The Fixed-Sized Sliding Window Technique

The Fixed-Sized Sliding Window Technique

Imagine you have a long row of numbers and you want to answer a question about *every* group of k numbers in a row. For example: "What is the sum of every 4 numbers in a row?" or "What is the average of every 4 numbers in a row?"

A small group of items that sit next to each other in an array is called a subarray. A subarray of size k is just k neighboring items. So the task is: look at every subarray of size k and compute something for each one.

The slow way, and why we want better

The obvious way is to use two loops (a loop inside a loop). The outer loop picks a starting spot, and the inner loop adds up the k items starting there. This works, but it is slow. If the array has N items and the window is size k, you do roughly N × k work, because for every starting spot you re-add the same numbers again and again.

Here is the key waste: when you move from one group to the very next group, most of the items are the same. Only one item leaves on the left and one new item joins on the right. Re-adding the middle items every time is repeated work.

The fixed-sized sliding window technique removes that waste. It computes the answer for *all* groups of size k in a single pass over the array.

The big idea: slide, don't rebuild

Think of a window — like a small frame — that covers exactly k items. Instead of rebuilding the whole sum each time, we *slide* the frame one step to the right:

• Add the new item that just entered on the right.
• Remove the old item that just fell off on the left.
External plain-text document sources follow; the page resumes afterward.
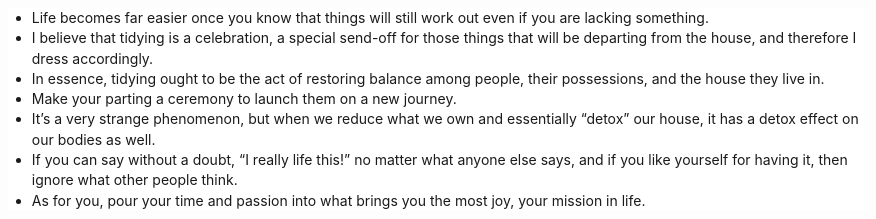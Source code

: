 -   Life becomes far easier once you know that things will still work out even if you are lacking something.
-   I believe that tidying is a celebration, a special send-off for those things that will be departing from the house, and therefore I dress accordingly.
-   In essence, tidying ought to be the act of restoring balance among people, their possessions, and the house they live in.
-   Make your parting a ceremony to launch them on a new journey.
-   It’s a very strange phenomenon, but when we reduce what we own and essentially “detox” our house, it has a detox effect on our bodies as well.
-   If you can say without a doubt, “I really life this!” no matter what anyone else says, and if you like yourself for having it, then ignore what other people think.
-   As for you, pour your time and passion into what brings you the most joy, your mission in life.
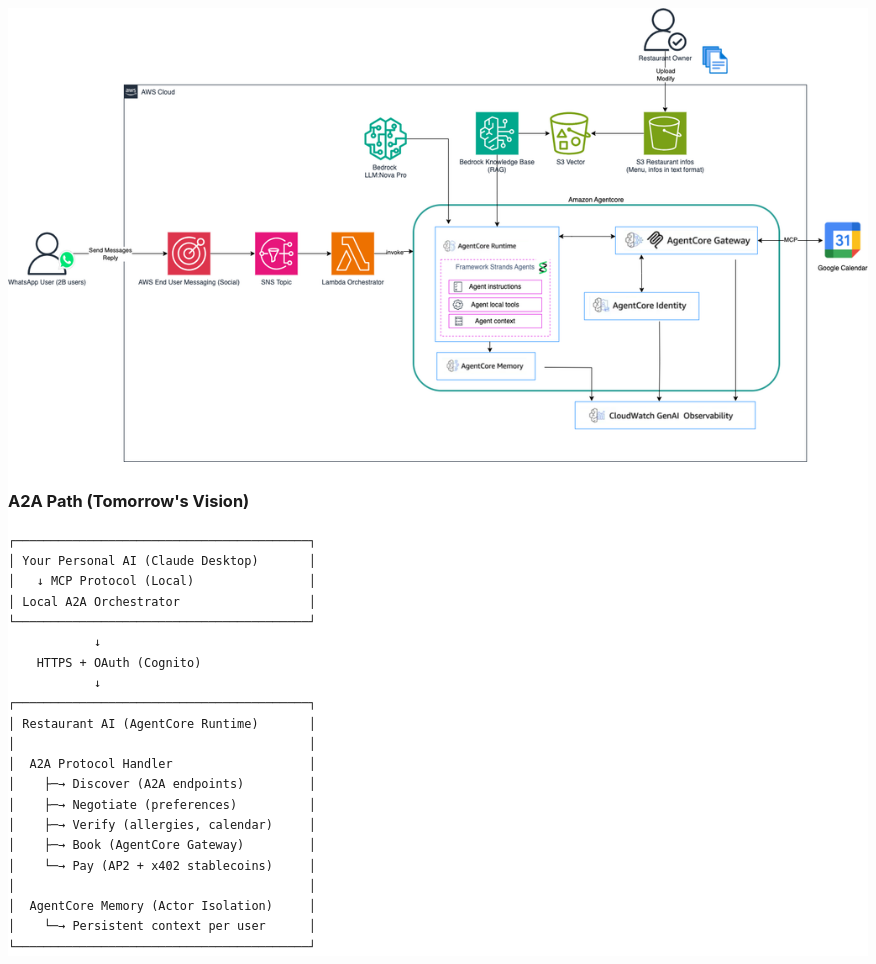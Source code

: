 ![WhatsApp Path](docs/architecture/whatsapp-path-architecture.png)

### A2A Path (Tomorrow's Vision)

```
┌─────────────────────────────────────────┐
│ Your Personal AI (Claude Desktop)       │
│   ↓ MCP Protocol (Local)                │
│ Local A2A Orchestrator                  │
└─────────────────────────────────────────┘
            ↓
    HTTPS + OAuth (Cognito)
            ↓
┌─────────────────────────────────────────┐
│ Restaurant AI (AgentCore Runtime)       │
│                                         │
│  A2A Protocol Handler                   │
│    ├─→ Discover (A2A endpoints)         │
│    ├─→ Negotiate (preferences)          │
│    ├─→ Verify (allergies, calendar)     │
│    ├─→ Book (AgentCore Gateway)         │
│    └─→ Pay (AP2 + x402 stablecoins)     │
│                                         │
│  AgentCore Memory (Actor Isolation)     │
│    └─→ Persistent context per user      │
└─────────────────────────────────────────┘
```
That's it. One add and one remove per step, instead of re-summing everything.

This only works when your "aggregate function" supports both an add operation and a remove operation. Good examples are:

• sum — add a number, or subtract a number.
• product — multiply by a number, or divide it out.
• average — keep a running sum and divide by k.

We can describe the goal with a function f(i, j), which means "the combined value over the subarray from index i to index j." Our job is to compute f(0, k-1), f(1, k), f(2, k+1), all the way to f(n-k, n-1) — one value for every window of size k.

The three variables

The technique uses three simple variables:

• start — the index of the left edge of the window.
• end — the index of the right edge of the window.
• aggregate — the running result (the sum, product, etc.) for the items currently inside the window.
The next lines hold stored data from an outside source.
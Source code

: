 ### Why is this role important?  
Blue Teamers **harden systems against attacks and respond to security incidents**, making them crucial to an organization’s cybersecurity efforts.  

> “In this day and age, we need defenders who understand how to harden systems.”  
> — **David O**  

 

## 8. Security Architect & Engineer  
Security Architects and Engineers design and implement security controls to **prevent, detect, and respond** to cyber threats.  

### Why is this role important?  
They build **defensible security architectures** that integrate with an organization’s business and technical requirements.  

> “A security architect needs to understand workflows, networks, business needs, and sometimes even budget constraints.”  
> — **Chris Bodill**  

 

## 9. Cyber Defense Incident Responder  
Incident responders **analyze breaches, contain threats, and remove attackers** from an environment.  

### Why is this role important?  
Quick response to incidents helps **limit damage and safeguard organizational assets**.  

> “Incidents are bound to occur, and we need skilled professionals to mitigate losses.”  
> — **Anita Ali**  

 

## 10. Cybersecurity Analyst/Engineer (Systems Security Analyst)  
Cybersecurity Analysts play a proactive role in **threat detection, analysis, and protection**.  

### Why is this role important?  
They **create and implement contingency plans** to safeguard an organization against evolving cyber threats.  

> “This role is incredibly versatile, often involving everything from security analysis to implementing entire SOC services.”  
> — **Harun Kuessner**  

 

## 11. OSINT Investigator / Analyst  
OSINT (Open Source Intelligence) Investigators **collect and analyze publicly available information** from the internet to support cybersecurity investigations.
The algorithm, step by step

1. Step 1: Set start = 0 and end = 0.
2. Step 2: Set aggregate to a starting value (for a sum, that is 0).
3. Step 3: While end < arr.size(), repeat:

• 3.1 Add the contribution of arr[end] to aggregate (the window grows on the right).
• 3.2 If the window is now too big, that is end - start + 1 > k, then remove the contribution of arr[start] from aggregate and do start++ (the window shrinks on the left).
• 3.3 If the window is exactly the right size, that is end - start + 1 == k, then process aggregate — this is where you use the answer (save it, compare it, print it — whatever the problem asks).
• 3.4 Do end++ to get ready to bring in the next item.

Notice the rhythm: grow on the right, shrink on the left if needed, use the answer when the size is right, then move on.

A walk-through with k = 4

Picture an array v1 v2 v3 v4 v5 v6 v7 at indices 0..6, with k = 4.

• end walks right, adding v1, then v2, then v3, then v4. Now the window covers indices 0..3, its size is 4, so we process aggregate = f(0, 3).
• end moves on and adds v5. Now the window is 0..4, size 5, which is too big. So we remove v1 and move start to 1. The window is now 1..4, size 4, and we process aggregate = f(1, 4).
• The same dance repeats: add v6, drop v2 → process f(2, 5). Add v7, drop v3 → process f(3, 6).

We have now produced the answer for every window of size 4 — and each item was added once and removed at most once.

A peek at the code

void fixedSizeSlidingWindow(vector<int> &arr, int k) {
    // Initialize start and end to 0
    int start = 0, end = 0;
    // Initialize aggregate to a default value
    int aggregate = 0;
    // Move the window one step to the right until
    // it reaches the end of the array
    while (end < arr.size()) {
        // Add contribution of arr[end]
        aggregate = fAdd(aggregate, arr[end]);
        // Check if window size is greater than k
        if (end - start + 1 > k) {
            // Remove contribution of arr[start]
            aggregate = fRemove(aggregate, arr[start]);
            // Increment start to contract the window from start
            start++;
        }
        // ... process aggregate when size == k, then end++
    }
}

Here fAdd does the "add" operation and fRemove does the "remove" operation for whatever function you chose.

Why it is fast

The right edge end moves from 0 to N-1 exactly once and never goes back. As long as the add and remove operations each take constant time O(1):

• Time complexity: O(N) — one smooth pass through the array.
• Space complexity: O(1) — we only keep a few variables, no extra data structure.

This is true in both the best and worst case. That single-pass, constant-extra-memory behavior is exactly what makes the sliding window such a loved trick.

Where this fits

This is the fixed-sized sliding window — the window never changes size; it just slides. It is one branch of a bigger family called the sliding window pattern. Later you will also meet the variable-sized sliding window, where the window can grow and shrink based on a condition rather than staying fixed at k.